To continue that analogy, let’s say that those same 40% are buyers who used to buy your bread and resell it at a premium at the beach. They never actually had the money to pay for the bread, so they paid with credit cards, carried balances every month and used their profits to buy more bread from you. Business was so good that you raised prices every month in ‘phases’, and so did these resellers. By the end of 2005, bread stands could be seen on every street corner and prices were up a staggering 25% YOY. Some people were even buying bread and selling it on Craigslist for a profit!
Unfortunately, only 5% of the public could actually afford a loaf of bread by the summer of 2006, and many people began to go hungry. 50,000 people fled the city to go to states where bread costs were 75% cheaper. Massive numbers of loaves were placed for sale, only to sit and grow mold as the summer humidity kicked in. Some sellers discounted their loaves and sold, but most were too arrogant and greedy to even consider lowering their prices. Loaves rotted and beachfront stands were forced out of business. Bakeries provided the media with free loaves in exchange for positive stories about a ‘leveling’ in prices and a quick return to rising prices, to no avail.

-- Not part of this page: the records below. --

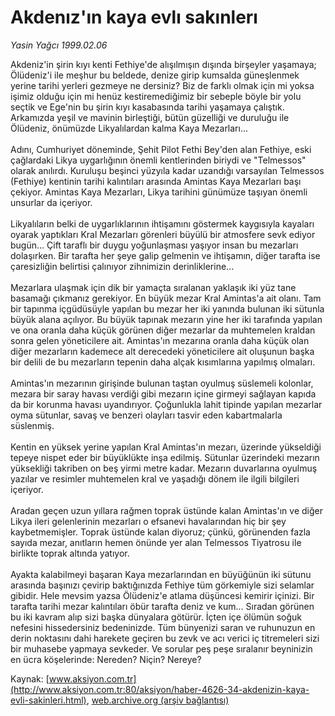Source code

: # Akdenız'ın kaya evlı sakınlerı

*Yasin Yağcı 1999.02.06*

<font class="agenda2NewsSpot">
 Akdeniz'in şirin kıyı kenti Fethiye'de alışılmışın dışında birşeyler yaşamaya;
</font>
<font class="newsDetail">
 Ölüdeniz'i ile meşhur bu beldede, denize girip kumsalda güneşlenmek yerine tarihi yerleri gezmeye ne dersiniz? Biz de farklı olmak için mi yoksa işimiz olduğu için mi henüz kestiremediğimiz bir sebeple böyle bir yolu seçtik ve Ege'nin bu şirin kıyı kasabasında tarihi yaşamaya çalıştık. Arkamızda yeşil ve mavinin birleştiği, bütün güzelliği ve duruluğu ile Ölüdeniz, önümüzde Likyalılardan kalma Kaya Mezarları...
 <br/>
 <br/>
 Adını, Cumhuriyet döneminde, Şehit Pilot Fethi Bey'den alan Fethiye, eski çağlardaki Likya uygarlığının önemli kentlerinden biriydi ve "Telmessos" olarak anılırdı. Kuruluşu beşinci yüzyıla kadar uzandığı varsayılan Telmessos (Fethiye) kentinin tarihi kalıntıları arasında Amintas Kaya Mezarları başı çekiyor. Amintas Kaya Mezarları, Likya tarihini günümüze taşıyan önemli unsurlar da içeriyor.
 <br/>
 <br/>
 Likyalıların belki de uygarlıklarının ihtişamını göstermek kaygısıyla kayaları oyarak yaptıkları Kral Mezarları görenleri büyülü bir atmosfere sevk ediyor bugün... Çift taraflı bir duygu yoğunlaşması yaşıyor insan bu mezarları dolaşırken. Bir tarafta her şeye galip gelmenin ve ihtişamın, diğer tarafta ise çaresizliğin belirtisi çalınıyor zihnimizin derinliklerine...
 <br/>
 <br/>
 Mezarlara ulaşmak için dik bir yamaçta sıralanan yaklaşık iki yüz tane basamağı çıkmanız gerekiyor. En büyük mezar Kral Amintas'a ait olanı. Tam bir tapınma içgüdüsüyle yapılan bu mezar her iki yanında bulunan iki sütunla büyük alana açılıyor. Bu büyük tapınak mezarın yine her iki tarafında yapılan ve ona oranla daha küçük görünen diğer mezarlar da muhtemelen kraldan sonra gelen yöneticilere ait. Amintas'ın mezarına oranla daha küçük olan diğer mezarların kademece alt derecedeki yöneticilere ait oluşunun başka bir delili de bu mezarların tepenin daha alçak kısımlarına yapılmış olmaları.
 <br/>
 <br/>
 Amintas'ın mezarının girişinde bulunan taştan oyulmuş süslemeli kolonlar, mezara bir saray havası verdiği gibi mezarın içine girmeyi sağlayan kapıda da bir korunma havası uyandırıyor. Çoğunlukla lahit tipinde yapılan mezarlar oyma sütunlar, savaş ve benzeri olayları tasvir eden kabartmalarla süslenmiş.
 <br/>
 <br/>
 Kentin en yüksek yerine yapılan Kral Amintas'ın mezarı, üzerinde yükseldiği tepeye nispet eder bir büyüklükte inşa edilmiş. Sütunlar üzerindeki mezarın yüksekliği takriben on beş yirmi metre kadar. Mezarın duvarlarına oyulmuş yazılar ve resimler muhtemelen kral ve yaşadığı dönem ile ilgili bilgileri içeriyor.
 <br/>
 <br/>
 Aradan geçen uzun yıllara rağmen toprak üstünde kalan Amintas'ın ve diğer Likya ileri gelenlerinin mezarları o efsanevi havalarından hiç bir şey kaybetmemişler. Toprak üstünde kalan diyoruz; çünkü, görünenden fazla sayıda mezar, anıtların hemen önünde yer alan Telmessos Tiyatrosu ile birlikte toprak altında yatıyor.
 <br/>
 <br/>
 Ayakta kalabilmeyi başaran Kaya mezarlarından en büyüğünün iki sütunu arasında başınızı çevirip baktığınızda Fethiye tüm görkemiyle sizi selamlar gibidir. Hele mevsim yazsa Ölüdeniz'e atlama düşüncesi kemirir içinizi. Bir tarafta tarihi mezar kalıntıları öbür tarafta deniz ve kum... Sıradan görünen bu iki  kavram alıp sizi başka dünyalara götürür. İçten içe ölümün soğuk nefesini hissedersiniz bedeninizde. Tüm bünyenizi saran ve ruhunuzun en derin noktasını dahi harekete geçiren bu zevk ve acı verici iç titremeleri sizi bir muhasebe yapmaya sevkeder. Ve sorular peş peşe sıralanır beyninizin en ücra köşelerinde: Nereden? Niçin? Nereye?
 <br/>
</font>

Kaynak: [www.aksiyon.com.tr](http://www.aksiyon.com.tr:80/aksiyon/haber-4626-34-akdenizin-kaya-evli-sakinleri.html), [web.archive.org (arşiv bağlantısı)](http://web.archive.org/web/20101119051244/http://www.aksiyon.com.tr:80/aksiyon/haber-4626-34-akdenizin-kaya-evli-sakinleri.html)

By the end of 2007 bread prices were down 30%, millions of jobs were lost and many lives ruined at the hands of one of the greatest ponzi schemes ever witnessed. As he signed the foreclosure papers, the bakery owner cried, wondering why he was never able to get back those loyal 40% of his customers. Suddenly, he realized the answer. Those were never cusotmers to begin with – just bread flippers! Even those nice families never bought to eat the bread, but just to hold on to it and sell it for a profit!